A recent article on SmartMoney.com offers 3 often overlooked ways to save on your income taxes. Two of the three items have to do with parenthood and buying a home, but of particular interest to our readers is tip #2, Selling Grandma’s Stuff: “If you sold something last year that you inherited, understand that your tax basis for gain or loss purposes generally has nothing to do with what your benefactor paid for the asset. And that’s probably going to save you a bundle in taxes.” If you sold an asset from an inheritance last year (or if you received an inheritance last year at all, regardless of whether you’ve sold the asset or not) let your tax professional know.

Another potentially useful resource for tax savings is the ABC News article Top Ten Commonly Missed Tax Deductions to Put Cash in Your Wallet. This article reminds us to include the little things—such charity volunteer related expenses, the new car deduction, old school books used for work, and more. There are a number of tax deductions your family may be able to take advantage of… if you just know where to look.

If you have not yet completed your tax return by April 15th, or are still mulling over tax deductions, you may consider filing for an extension. But do it in a timely manner. Ask your tax professional for help. Somtimes the additional time to reflect on your circumstances may be well worth the effort.

 

The Receiving End of Estate Planning

March 29, 2010

We publish a lot on this blog about preparing your estate plan: writing a will, setting up a trust, choosing beneficiaries and nominating guardians; but there is another side to estate planning, a fun side… the receiving end.

You may assume that the receiving end of estate planning is the fun and easy part, but that is not always the case. Coming into an inheritance presents its own questions and challenges; financial, logistical, and personal.

Financial

Receiving an inheritance always means you have to think about taxes. Estate taxes, income taxes, property taxes… The estate tax this year is not as clear as it has been in the past, and you will probably want to have an attorney or accountant help you with it. Whether or not you have help, you will absolutely want to keep paperwork on everything. This includes paperwork from any transfers of inherited property received by you, as well as any and all of the original paperwork you can find for the acquisition of the inherited assets.

Logistical

There is a lot more to an inheritance than simply getting money and spending it. Are you the nominated guardian of young children, holding those assets in trust for their benefit? Or perhaps you are the beneficiary of a trust, and your receipt of the assets is subject to the terms of that trust. Do you have to use the money for school? Do you need the approval of a trustee before you can spend it?

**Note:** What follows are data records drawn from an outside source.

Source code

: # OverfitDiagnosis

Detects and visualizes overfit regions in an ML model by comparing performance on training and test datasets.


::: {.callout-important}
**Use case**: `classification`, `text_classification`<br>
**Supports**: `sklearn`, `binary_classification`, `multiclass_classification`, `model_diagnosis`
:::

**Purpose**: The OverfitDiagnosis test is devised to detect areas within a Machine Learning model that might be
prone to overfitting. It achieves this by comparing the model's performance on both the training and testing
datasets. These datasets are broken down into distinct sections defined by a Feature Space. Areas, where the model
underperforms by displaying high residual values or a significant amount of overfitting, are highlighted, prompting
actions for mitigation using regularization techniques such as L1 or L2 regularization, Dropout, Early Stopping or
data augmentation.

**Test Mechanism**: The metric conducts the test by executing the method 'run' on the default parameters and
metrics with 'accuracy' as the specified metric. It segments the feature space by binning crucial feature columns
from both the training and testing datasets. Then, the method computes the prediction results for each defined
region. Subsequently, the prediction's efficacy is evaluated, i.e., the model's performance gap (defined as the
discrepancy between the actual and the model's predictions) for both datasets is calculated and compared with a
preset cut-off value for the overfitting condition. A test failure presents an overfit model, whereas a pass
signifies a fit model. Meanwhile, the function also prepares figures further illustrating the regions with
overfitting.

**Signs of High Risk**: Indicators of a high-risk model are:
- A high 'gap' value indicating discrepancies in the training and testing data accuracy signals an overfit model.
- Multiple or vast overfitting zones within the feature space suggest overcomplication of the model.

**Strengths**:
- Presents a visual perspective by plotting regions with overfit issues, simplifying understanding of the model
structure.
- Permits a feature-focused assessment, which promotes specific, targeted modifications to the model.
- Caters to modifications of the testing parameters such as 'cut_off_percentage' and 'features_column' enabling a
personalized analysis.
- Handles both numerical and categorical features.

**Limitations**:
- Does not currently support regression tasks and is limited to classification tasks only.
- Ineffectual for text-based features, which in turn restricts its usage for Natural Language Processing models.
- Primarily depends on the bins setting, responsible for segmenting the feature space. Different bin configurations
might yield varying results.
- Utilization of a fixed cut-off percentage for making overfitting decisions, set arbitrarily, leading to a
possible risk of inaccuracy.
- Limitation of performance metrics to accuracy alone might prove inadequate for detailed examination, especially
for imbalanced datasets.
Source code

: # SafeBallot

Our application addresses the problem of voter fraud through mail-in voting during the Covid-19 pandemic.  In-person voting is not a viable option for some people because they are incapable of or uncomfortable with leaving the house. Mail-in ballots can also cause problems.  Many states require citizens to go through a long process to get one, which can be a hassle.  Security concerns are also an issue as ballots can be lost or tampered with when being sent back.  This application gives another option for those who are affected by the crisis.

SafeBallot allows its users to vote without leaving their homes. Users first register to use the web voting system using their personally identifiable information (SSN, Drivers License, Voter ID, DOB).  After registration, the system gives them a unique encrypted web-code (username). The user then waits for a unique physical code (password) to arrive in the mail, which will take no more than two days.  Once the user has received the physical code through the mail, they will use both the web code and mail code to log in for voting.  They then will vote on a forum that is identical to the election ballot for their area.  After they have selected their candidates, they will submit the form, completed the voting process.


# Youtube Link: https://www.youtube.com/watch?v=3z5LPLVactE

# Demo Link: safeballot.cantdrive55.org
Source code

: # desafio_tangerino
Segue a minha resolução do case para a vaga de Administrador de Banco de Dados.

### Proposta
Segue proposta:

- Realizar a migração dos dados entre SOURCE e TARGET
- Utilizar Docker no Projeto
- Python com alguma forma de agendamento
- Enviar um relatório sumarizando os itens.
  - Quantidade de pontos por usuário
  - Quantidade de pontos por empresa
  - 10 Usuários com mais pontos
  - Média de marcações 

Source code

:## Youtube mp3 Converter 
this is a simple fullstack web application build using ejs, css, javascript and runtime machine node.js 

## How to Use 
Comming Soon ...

Hopefully you are working with a trustee you know and trust, but if you and the trustee disagree you may need mediation or even your own attorney to assist with resolution of any dispute.

Personal

Inherited assets are often very personal and fraught with emotion. Should you really sell the house grandma lived in for decades and use the money to take a cruise? (If so, wait until after taxes, if any, are determined before you buy the tickets.) Would your parents have wanted you to use the money to pay for a wedding, or save it for your own retirement? Do you want to take the summer home that’s been in your family for generations and own it jointly with your new spouse, or keep the property on your side of the family?

Whatever you choose to do with your inheritance, it’s likely you’ll need some guidance from a knowledgeable and trustworthy professional. Your estate planning or elder law attorney can help.   His or her knowledge of the probate system, estate taxes, and how to protect your newly inherited assets can be very valuable to you at the receiving end of your loved one’s estate plan.

When and Why You Might Turn Down An Inheritance

February 25, 2010

Would you ever turn down an inheritance?

Your first reaction might be “Of course not!” But don’t speak too soon. Most estate plans are created at least in part to protect heirs (generally spouses and children) from the sometimes devastating blow of estate taxes; but with the estate tax in a confusing state of flux this year some of these plans won’t work as their creators intended—and heirs may end up looking for a way to protect themselves against the unintended consequences of well-intentioned estate plans.

 With the threat of the return of the estate tax in 2011 for estates valued over $1,000,000, the surviving spouse of a person dying this year may now have good reason to consider a timely disclaimer.  Doing so may eliminate tax as assets pass on down to the couple’s children.  For more information on how this works, see our article entiled “Repeal of Estate Tax May Warrant a Fresh Look At the Use of Disclaimers To Avoid Death Tax”

Although the use of a Disclaimer may be a good solution in some cases, there are no easy general answers to the question of whether you should exercise the right of disclaimer.  Much will depend upon the state of the estate tax law at the time of your loved one’s death.  One thing is clear, however:   most people would be well advised to include the option of disclaimer in their trust or wills, “just in case”.   If you have any questions whatsoever about an inheritance—or about your own estate plan—contact your elder law or estate planning attorney for help.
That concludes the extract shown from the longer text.